ACTION ITEM: Would you go through the records below and copy each line with the string "Nexus"?

RECORDS PROVIDED:

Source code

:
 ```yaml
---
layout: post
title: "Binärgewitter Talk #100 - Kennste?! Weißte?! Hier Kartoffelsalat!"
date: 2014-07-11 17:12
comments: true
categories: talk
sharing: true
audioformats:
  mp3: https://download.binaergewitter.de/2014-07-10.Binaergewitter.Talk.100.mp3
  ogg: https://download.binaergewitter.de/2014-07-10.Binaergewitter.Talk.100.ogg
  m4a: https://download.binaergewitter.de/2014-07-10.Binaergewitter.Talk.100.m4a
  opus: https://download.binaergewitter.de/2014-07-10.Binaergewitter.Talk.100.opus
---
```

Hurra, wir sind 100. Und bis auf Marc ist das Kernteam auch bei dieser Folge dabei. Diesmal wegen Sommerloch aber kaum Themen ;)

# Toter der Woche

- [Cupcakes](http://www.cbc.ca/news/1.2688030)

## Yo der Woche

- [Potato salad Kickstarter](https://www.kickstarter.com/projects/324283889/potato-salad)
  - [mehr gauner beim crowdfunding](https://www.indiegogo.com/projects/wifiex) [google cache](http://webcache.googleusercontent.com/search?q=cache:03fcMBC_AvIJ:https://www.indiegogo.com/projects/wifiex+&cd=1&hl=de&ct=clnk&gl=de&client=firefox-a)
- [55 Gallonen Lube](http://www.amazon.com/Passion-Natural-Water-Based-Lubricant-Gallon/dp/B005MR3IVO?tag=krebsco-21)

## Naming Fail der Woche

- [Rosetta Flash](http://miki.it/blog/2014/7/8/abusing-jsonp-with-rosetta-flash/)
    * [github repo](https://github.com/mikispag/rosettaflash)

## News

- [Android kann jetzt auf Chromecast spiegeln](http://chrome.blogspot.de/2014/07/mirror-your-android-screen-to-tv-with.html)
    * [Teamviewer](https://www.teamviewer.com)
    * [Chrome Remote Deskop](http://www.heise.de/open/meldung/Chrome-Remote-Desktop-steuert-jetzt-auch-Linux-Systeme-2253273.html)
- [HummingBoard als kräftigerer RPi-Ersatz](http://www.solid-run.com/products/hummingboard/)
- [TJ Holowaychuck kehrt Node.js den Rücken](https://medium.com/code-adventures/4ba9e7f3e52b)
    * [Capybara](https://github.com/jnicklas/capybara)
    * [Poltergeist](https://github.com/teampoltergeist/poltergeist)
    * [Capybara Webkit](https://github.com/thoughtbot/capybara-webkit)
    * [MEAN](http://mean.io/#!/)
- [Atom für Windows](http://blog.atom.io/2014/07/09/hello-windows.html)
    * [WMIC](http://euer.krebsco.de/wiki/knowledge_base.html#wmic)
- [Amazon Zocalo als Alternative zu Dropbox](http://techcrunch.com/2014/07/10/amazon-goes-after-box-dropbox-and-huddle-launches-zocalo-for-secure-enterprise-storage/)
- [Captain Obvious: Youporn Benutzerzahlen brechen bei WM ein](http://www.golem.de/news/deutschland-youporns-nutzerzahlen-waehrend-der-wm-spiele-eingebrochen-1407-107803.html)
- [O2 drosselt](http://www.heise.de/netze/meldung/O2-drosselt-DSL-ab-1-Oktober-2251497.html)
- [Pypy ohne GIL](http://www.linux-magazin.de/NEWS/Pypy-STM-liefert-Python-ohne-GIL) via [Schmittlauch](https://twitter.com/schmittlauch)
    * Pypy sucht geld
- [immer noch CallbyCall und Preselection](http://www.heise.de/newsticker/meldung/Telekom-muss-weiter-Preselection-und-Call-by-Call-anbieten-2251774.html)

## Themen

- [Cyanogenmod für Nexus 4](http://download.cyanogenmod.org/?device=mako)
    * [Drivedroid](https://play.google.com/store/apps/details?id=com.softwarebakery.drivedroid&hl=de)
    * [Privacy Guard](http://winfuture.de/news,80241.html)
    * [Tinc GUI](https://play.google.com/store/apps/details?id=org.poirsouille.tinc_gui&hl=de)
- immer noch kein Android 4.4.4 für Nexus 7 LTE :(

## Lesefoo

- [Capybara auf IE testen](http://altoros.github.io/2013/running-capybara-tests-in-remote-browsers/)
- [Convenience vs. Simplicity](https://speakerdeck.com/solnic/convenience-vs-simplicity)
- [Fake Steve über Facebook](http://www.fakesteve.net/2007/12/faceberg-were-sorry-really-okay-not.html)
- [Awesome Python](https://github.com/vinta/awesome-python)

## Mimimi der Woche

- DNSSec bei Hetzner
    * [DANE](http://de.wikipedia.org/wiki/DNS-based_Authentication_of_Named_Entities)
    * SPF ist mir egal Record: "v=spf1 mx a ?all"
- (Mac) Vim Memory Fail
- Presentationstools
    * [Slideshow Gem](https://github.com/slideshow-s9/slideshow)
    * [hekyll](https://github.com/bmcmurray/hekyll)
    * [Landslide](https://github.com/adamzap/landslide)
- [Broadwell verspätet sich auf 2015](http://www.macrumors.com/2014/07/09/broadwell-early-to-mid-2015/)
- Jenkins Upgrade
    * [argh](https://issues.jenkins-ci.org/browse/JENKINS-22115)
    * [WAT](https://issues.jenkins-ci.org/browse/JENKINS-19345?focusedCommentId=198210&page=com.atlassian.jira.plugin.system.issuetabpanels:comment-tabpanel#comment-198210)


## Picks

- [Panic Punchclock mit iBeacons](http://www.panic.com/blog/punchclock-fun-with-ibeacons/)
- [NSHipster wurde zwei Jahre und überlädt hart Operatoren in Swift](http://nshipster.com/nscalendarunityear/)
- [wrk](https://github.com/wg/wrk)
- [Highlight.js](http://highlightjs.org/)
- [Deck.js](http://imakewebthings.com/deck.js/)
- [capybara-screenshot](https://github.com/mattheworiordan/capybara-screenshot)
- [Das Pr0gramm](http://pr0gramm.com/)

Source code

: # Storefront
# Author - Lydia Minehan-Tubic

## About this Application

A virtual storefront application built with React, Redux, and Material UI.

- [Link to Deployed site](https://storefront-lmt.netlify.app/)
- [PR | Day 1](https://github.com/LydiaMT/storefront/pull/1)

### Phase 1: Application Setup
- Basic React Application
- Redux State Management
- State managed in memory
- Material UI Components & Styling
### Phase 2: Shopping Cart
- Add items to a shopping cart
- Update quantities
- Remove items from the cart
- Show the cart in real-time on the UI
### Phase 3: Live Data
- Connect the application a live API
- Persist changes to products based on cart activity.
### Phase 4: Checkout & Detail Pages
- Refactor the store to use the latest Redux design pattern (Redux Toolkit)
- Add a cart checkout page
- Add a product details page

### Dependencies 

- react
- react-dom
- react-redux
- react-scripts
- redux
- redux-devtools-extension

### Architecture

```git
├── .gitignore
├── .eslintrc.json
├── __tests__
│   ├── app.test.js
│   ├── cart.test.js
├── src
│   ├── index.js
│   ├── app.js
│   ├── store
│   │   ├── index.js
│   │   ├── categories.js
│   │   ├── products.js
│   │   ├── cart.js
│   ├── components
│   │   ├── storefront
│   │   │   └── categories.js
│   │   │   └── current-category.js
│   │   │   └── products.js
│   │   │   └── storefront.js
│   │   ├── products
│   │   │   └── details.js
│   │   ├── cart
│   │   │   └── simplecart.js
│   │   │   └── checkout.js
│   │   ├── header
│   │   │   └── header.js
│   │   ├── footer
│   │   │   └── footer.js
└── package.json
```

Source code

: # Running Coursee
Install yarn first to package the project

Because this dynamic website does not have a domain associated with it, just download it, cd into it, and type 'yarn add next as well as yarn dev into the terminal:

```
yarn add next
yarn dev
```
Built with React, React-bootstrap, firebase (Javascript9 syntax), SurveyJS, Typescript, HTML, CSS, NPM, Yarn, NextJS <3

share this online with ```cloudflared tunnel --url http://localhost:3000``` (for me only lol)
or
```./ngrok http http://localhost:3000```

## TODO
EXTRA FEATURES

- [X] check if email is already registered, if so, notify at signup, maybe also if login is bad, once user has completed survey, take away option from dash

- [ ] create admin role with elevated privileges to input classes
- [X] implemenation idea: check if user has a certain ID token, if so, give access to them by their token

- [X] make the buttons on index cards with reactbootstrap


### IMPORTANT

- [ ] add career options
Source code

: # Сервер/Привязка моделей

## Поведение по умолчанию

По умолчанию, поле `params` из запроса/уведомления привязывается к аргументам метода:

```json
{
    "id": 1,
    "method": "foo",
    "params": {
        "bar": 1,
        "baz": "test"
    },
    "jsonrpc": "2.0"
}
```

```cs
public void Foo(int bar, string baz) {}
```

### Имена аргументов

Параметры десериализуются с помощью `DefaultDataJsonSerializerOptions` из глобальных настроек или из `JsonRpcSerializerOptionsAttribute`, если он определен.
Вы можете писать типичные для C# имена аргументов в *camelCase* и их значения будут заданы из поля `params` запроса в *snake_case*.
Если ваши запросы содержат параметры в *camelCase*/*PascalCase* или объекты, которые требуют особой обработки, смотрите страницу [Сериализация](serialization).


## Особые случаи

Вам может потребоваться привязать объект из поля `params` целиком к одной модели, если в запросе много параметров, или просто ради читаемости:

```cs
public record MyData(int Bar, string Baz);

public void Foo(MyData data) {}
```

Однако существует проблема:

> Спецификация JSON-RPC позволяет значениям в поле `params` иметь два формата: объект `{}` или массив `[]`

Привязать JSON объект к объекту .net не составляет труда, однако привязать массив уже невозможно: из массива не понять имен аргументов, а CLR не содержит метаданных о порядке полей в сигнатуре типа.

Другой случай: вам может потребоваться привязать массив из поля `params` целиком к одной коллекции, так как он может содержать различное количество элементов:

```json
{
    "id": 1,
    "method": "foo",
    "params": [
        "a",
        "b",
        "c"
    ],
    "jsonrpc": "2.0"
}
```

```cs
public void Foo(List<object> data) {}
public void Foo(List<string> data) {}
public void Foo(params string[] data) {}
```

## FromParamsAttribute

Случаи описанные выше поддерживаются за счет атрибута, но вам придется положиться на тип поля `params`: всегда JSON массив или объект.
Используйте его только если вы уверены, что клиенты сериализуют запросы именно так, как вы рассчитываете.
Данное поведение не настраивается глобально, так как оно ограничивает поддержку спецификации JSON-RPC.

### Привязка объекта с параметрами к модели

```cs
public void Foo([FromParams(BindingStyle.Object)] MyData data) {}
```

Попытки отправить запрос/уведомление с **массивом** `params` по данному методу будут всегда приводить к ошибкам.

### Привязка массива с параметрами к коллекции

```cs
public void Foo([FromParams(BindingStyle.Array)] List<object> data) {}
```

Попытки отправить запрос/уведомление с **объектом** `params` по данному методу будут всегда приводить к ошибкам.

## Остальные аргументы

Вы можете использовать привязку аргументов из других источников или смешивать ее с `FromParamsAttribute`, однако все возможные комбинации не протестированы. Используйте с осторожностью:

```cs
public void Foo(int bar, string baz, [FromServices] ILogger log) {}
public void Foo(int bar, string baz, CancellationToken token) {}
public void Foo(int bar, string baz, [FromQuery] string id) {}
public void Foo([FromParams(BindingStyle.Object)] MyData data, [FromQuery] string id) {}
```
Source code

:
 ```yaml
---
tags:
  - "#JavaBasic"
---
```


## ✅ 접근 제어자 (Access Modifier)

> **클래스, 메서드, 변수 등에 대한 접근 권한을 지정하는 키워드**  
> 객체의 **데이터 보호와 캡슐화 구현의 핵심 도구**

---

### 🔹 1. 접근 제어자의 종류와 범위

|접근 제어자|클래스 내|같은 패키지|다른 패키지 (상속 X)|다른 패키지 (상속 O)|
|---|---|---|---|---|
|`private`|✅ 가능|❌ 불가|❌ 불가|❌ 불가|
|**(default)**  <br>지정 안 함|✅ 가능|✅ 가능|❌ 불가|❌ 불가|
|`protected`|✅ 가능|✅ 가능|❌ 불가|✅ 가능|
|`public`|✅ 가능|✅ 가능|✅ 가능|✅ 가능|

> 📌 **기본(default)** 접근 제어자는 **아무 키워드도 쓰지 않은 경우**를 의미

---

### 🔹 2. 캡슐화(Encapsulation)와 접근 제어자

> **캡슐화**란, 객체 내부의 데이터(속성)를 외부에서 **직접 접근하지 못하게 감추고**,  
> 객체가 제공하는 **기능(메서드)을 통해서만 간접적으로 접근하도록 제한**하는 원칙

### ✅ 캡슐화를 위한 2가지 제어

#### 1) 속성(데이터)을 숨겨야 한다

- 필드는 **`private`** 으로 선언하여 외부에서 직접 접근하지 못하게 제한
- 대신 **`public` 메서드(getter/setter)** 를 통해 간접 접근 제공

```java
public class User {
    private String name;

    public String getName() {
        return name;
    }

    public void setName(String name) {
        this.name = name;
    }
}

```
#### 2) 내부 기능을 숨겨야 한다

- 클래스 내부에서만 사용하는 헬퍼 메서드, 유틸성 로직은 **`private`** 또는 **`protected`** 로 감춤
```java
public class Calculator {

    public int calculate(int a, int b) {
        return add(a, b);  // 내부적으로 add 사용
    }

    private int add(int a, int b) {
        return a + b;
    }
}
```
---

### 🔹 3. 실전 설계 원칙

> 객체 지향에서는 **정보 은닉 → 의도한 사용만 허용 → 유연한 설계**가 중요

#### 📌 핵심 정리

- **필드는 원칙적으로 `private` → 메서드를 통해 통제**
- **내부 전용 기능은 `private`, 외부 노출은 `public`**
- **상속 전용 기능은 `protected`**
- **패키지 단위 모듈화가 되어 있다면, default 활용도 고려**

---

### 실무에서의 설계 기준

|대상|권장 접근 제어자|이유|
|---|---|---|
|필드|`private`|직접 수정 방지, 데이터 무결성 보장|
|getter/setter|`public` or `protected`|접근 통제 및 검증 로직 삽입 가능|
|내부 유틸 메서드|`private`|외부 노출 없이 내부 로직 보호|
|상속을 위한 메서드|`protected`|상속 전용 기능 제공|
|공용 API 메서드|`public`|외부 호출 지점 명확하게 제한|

COMPLETED TASK:
- [Cyanogenmod für Nexus 4](http://download.cyanogenmod.org/?device=mako)
- immer noch kein Android 4.4.4 für Nexus 7 LTE :(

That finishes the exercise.